> _DATA FOR THE TASK_
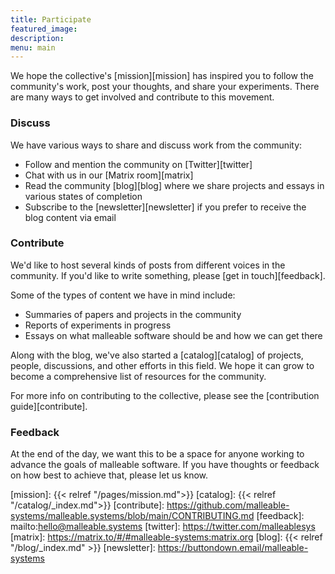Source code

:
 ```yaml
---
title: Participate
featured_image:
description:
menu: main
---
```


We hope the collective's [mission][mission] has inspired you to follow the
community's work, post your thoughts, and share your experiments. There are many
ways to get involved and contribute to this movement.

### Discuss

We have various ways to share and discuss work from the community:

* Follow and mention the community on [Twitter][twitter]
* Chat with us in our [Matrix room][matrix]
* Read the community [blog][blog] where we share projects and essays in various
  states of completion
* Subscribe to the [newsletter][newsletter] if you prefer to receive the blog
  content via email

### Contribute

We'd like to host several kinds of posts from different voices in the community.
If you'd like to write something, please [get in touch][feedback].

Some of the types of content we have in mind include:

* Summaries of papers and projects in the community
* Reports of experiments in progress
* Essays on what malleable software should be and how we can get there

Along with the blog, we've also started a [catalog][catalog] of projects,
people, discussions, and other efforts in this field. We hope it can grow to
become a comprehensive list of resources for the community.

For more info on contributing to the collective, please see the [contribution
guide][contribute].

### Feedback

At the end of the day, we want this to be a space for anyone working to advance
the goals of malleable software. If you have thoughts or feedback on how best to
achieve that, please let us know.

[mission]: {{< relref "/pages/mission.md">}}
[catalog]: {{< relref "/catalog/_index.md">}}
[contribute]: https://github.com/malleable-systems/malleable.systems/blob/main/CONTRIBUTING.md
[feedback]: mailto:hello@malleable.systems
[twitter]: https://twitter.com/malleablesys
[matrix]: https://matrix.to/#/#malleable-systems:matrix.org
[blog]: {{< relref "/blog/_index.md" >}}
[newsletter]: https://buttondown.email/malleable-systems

...

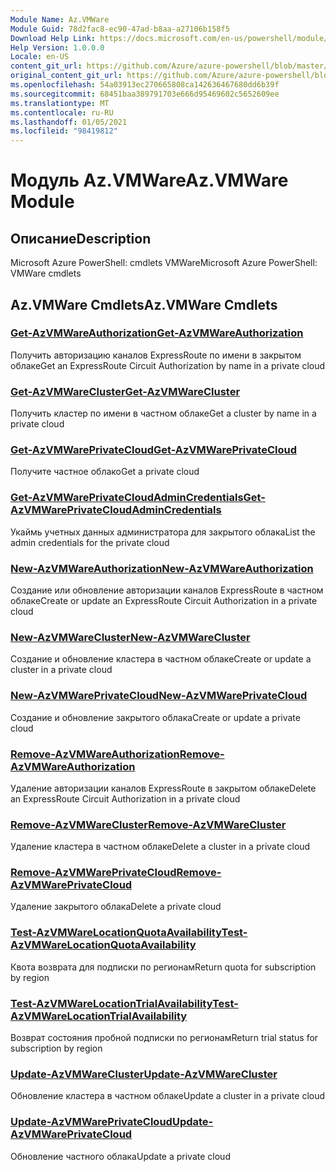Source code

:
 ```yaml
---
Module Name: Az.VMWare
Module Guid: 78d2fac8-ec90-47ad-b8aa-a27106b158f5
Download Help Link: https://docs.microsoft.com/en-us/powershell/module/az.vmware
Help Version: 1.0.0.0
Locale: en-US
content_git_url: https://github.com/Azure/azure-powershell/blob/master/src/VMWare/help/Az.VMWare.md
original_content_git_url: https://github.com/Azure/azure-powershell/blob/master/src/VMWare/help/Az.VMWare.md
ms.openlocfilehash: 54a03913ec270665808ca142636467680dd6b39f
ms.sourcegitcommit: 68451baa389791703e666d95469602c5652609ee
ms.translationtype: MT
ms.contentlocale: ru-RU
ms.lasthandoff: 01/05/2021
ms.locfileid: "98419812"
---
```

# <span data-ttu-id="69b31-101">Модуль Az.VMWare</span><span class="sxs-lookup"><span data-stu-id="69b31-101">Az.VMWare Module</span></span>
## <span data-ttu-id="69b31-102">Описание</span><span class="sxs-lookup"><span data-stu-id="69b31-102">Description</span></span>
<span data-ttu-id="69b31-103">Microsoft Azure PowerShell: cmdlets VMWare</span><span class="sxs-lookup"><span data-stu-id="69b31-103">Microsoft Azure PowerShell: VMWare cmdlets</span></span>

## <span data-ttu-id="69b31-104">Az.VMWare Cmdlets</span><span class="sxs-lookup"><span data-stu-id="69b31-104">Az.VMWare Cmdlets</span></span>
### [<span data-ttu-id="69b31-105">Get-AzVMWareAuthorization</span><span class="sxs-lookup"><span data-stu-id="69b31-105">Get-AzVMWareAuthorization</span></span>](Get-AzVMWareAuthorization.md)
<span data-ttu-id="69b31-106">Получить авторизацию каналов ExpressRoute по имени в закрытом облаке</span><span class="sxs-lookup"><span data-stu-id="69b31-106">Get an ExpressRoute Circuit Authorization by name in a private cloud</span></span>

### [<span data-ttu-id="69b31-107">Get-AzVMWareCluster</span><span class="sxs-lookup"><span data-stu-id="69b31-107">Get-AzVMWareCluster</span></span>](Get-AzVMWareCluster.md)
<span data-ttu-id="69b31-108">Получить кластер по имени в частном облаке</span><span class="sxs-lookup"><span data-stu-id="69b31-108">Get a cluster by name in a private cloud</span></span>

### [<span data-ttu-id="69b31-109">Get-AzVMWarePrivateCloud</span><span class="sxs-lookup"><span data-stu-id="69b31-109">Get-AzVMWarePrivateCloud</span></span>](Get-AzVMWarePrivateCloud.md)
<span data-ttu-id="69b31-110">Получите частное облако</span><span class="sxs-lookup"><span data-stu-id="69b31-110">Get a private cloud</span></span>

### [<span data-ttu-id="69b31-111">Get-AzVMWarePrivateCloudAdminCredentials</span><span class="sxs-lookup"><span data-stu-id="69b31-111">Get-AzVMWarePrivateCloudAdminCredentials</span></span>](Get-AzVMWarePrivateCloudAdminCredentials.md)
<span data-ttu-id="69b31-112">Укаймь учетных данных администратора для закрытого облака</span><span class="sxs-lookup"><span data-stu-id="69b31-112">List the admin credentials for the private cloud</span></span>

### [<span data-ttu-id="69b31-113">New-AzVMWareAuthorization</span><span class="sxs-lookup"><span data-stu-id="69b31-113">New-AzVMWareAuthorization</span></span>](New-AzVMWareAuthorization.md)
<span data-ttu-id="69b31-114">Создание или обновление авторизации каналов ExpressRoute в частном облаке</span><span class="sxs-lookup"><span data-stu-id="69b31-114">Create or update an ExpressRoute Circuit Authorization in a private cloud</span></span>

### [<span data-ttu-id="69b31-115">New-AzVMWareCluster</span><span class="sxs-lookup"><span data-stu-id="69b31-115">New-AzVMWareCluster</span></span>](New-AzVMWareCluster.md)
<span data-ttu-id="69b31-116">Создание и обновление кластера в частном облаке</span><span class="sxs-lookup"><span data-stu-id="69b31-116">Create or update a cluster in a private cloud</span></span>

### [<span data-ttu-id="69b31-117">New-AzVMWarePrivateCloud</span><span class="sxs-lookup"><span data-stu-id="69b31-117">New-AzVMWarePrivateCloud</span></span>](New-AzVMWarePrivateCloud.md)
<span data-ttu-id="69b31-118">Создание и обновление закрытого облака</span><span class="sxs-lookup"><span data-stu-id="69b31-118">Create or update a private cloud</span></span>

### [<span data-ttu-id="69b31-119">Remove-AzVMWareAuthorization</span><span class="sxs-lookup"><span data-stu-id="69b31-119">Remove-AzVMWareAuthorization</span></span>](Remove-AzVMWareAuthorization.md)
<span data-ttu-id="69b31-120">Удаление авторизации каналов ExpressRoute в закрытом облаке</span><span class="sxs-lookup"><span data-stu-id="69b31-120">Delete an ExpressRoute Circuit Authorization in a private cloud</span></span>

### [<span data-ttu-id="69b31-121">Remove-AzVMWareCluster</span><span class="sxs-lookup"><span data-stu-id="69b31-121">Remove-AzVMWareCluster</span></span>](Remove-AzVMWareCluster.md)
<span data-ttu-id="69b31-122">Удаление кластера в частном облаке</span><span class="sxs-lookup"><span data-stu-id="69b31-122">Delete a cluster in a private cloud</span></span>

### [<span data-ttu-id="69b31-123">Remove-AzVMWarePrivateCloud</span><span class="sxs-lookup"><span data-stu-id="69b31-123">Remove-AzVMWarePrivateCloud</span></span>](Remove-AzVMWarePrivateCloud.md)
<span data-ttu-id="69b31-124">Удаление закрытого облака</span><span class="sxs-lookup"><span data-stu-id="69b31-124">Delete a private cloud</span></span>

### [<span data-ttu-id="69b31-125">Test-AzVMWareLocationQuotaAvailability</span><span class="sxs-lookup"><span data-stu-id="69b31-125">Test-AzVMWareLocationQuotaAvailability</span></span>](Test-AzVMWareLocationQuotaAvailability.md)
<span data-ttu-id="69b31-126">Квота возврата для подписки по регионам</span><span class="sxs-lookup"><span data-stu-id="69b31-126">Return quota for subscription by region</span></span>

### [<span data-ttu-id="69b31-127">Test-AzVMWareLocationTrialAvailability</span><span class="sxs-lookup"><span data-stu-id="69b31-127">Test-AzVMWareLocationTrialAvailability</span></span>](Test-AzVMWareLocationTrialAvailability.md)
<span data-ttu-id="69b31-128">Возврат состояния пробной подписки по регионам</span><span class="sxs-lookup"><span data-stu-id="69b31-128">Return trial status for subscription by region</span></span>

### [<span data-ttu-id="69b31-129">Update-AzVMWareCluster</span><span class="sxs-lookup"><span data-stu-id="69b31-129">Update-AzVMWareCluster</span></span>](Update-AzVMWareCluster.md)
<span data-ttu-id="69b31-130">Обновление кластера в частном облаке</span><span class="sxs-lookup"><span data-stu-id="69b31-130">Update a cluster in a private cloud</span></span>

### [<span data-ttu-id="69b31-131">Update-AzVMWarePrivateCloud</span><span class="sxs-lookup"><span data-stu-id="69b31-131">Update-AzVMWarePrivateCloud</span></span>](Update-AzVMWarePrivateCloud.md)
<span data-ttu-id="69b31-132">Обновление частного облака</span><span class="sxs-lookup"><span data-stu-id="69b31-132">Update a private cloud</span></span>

--

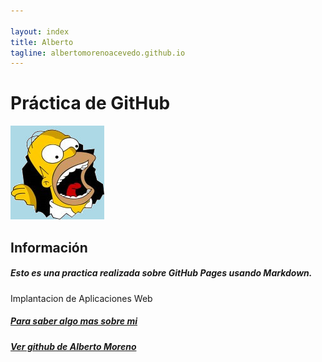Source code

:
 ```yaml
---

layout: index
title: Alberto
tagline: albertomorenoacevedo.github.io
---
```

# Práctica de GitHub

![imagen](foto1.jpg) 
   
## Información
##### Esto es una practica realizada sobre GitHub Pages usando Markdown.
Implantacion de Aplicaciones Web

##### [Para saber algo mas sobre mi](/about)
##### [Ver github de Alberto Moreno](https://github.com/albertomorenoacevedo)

> _ACTION ITEM_
Using the data above, print exactly the lines from the line that contains "## Información" through the line that contains "##### [Ver github", with both included.

> _ANSWER BELOW_
## Información
##### Esto es una practica realizada sobre GitHub Pages usando Markdown.
Implantacion de Aplicaciones Web

##### [Para saber algo mas sobre mi](/about)
##### [Ver github de Alberto Moreno](https://github.com/albertomorenoacevedo)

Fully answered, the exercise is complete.